Councilors spent a large portion of the forum debating how much to commit to local schools and which revenue sources to use. Multiple councilors and members of the public said schools remain a high priority; staff recapped that the school board’s original request was $12 million and later revised to $9 million while staff had identified $6 million in the initial proposed budget.
After discussion, councilors coalesced around a ‘‘floor’’ approach: adopt a budget that provides a $7 million local match to schools now, and establish contingency plans to adjust the local share if the General Assembly enacts legislation (for example, an LCI hold‑harmless measure) that would provide additional state support. Several members asked staff to prepare scenarios that would show how to undo or reprogram funds if additional state dollars arrive after adoption.
On revenue, staff reminded council the proposed budget is modeled on a tax package of 2¢ on real estate, 1% meals and 1% lodging (the advertising number for the realestate tax was 3¢ to allow flexibility).
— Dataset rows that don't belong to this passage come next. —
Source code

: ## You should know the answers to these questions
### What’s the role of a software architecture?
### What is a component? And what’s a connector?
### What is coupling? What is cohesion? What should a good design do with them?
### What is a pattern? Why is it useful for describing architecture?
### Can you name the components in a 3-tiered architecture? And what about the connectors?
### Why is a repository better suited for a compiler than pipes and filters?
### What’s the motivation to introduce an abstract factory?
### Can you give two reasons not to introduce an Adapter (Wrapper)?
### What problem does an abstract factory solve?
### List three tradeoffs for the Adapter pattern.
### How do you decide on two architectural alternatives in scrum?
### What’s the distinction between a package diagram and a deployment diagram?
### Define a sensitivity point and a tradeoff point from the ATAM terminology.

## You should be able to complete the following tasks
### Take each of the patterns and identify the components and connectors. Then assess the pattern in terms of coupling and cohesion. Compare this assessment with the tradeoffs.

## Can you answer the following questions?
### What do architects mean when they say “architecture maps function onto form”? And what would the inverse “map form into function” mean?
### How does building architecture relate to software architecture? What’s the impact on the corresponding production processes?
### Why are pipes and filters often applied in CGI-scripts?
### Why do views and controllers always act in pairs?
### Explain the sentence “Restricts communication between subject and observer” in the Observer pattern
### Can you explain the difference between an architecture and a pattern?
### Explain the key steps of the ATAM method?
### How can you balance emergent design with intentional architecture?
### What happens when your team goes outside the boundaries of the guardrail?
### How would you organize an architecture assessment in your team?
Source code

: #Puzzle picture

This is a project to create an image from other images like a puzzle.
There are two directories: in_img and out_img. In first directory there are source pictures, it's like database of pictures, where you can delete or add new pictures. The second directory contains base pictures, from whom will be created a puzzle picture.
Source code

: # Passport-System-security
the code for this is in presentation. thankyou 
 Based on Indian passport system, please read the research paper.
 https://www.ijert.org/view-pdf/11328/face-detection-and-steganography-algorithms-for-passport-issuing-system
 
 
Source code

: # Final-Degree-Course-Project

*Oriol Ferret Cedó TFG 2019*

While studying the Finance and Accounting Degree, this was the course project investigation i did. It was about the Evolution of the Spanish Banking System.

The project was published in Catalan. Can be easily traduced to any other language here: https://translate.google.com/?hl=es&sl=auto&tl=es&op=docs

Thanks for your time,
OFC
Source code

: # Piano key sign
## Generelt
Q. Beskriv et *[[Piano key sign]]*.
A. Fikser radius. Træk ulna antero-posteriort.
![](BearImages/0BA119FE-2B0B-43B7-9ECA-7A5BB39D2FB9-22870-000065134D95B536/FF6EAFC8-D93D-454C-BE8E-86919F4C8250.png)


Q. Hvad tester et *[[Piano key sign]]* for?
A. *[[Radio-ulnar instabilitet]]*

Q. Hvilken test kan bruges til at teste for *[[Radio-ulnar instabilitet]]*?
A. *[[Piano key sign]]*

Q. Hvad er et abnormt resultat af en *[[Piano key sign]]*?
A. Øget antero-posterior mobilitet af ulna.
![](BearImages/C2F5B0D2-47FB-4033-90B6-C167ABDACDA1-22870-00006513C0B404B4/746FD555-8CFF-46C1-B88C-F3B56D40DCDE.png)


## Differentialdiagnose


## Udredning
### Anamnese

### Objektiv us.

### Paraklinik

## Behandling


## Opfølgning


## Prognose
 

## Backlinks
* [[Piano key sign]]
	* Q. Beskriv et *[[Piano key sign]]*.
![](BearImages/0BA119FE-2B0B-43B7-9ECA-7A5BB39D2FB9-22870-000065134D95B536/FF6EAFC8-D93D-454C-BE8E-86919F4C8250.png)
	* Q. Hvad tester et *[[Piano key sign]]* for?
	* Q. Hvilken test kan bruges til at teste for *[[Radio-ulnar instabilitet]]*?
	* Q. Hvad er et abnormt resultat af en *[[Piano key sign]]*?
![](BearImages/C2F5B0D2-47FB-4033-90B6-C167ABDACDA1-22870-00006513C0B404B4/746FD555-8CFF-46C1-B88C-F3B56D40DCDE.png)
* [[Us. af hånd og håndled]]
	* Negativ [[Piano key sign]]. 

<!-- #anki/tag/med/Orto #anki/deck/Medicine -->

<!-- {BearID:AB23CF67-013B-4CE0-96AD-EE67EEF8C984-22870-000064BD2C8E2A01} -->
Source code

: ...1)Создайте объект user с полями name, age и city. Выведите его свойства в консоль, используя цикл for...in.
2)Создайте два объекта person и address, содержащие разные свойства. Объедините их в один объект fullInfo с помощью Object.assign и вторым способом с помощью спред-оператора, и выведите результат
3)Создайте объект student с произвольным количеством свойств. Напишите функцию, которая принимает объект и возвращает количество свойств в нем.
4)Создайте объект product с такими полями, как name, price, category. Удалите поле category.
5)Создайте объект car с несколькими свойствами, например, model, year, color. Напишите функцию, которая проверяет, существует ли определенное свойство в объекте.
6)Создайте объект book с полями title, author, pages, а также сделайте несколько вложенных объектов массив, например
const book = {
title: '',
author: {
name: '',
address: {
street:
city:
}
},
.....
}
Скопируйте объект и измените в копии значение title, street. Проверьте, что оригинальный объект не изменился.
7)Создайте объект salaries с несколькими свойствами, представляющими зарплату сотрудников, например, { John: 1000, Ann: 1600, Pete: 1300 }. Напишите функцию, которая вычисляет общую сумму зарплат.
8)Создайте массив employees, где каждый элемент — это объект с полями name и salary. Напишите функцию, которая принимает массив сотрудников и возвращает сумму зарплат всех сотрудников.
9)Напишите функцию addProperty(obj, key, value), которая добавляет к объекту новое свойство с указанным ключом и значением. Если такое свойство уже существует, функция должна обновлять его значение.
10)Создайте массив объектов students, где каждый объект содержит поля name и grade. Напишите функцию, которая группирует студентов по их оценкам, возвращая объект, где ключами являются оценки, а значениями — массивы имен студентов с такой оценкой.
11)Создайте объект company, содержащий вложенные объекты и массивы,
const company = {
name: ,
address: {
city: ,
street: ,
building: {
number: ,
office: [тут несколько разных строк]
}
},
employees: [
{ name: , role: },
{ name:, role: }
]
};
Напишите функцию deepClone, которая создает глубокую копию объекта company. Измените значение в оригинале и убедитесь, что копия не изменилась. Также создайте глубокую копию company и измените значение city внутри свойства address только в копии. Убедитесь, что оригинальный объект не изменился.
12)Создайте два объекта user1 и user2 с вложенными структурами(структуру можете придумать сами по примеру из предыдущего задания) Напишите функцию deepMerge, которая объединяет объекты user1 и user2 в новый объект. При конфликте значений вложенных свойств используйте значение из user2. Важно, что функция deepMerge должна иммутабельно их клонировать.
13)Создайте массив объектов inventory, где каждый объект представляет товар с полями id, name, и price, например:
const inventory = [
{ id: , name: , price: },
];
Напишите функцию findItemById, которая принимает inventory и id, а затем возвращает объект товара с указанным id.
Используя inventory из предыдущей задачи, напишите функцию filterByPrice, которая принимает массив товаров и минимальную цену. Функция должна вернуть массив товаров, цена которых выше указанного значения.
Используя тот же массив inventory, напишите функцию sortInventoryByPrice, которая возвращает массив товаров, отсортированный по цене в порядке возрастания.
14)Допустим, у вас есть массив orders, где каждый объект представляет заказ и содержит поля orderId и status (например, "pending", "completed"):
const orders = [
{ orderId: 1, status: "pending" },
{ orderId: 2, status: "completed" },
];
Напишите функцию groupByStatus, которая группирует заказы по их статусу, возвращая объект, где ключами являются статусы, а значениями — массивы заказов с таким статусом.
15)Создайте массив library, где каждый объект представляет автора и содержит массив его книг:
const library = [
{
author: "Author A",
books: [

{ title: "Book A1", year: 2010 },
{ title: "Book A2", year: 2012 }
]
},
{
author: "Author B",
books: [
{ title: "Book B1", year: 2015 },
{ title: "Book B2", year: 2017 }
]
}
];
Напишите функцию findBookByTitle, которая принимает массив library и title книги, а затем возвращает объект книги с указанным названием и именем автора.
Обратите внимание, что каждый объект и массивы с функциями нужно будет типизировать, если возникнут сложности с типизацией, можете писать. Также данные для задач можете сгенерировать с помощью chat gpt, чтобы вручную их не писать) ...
Councilors debated regressivity and business impacts — several business and restaurant representatives said raising the meals tax again would harm small operators — and some members expressed a preference for leaning more on the real estate tax instead of additional meals taxation. A councilor suggested a smaller meals‑tax increase (for example, 0.5%) as an alternative.
No final ordinance vote was taken at the forum; councilors gave staff direction to model contingencies tied to likely state outcomes and to prepare budget language based on the 2¢/1%/1% scenario with options for adjustments should state revenues change.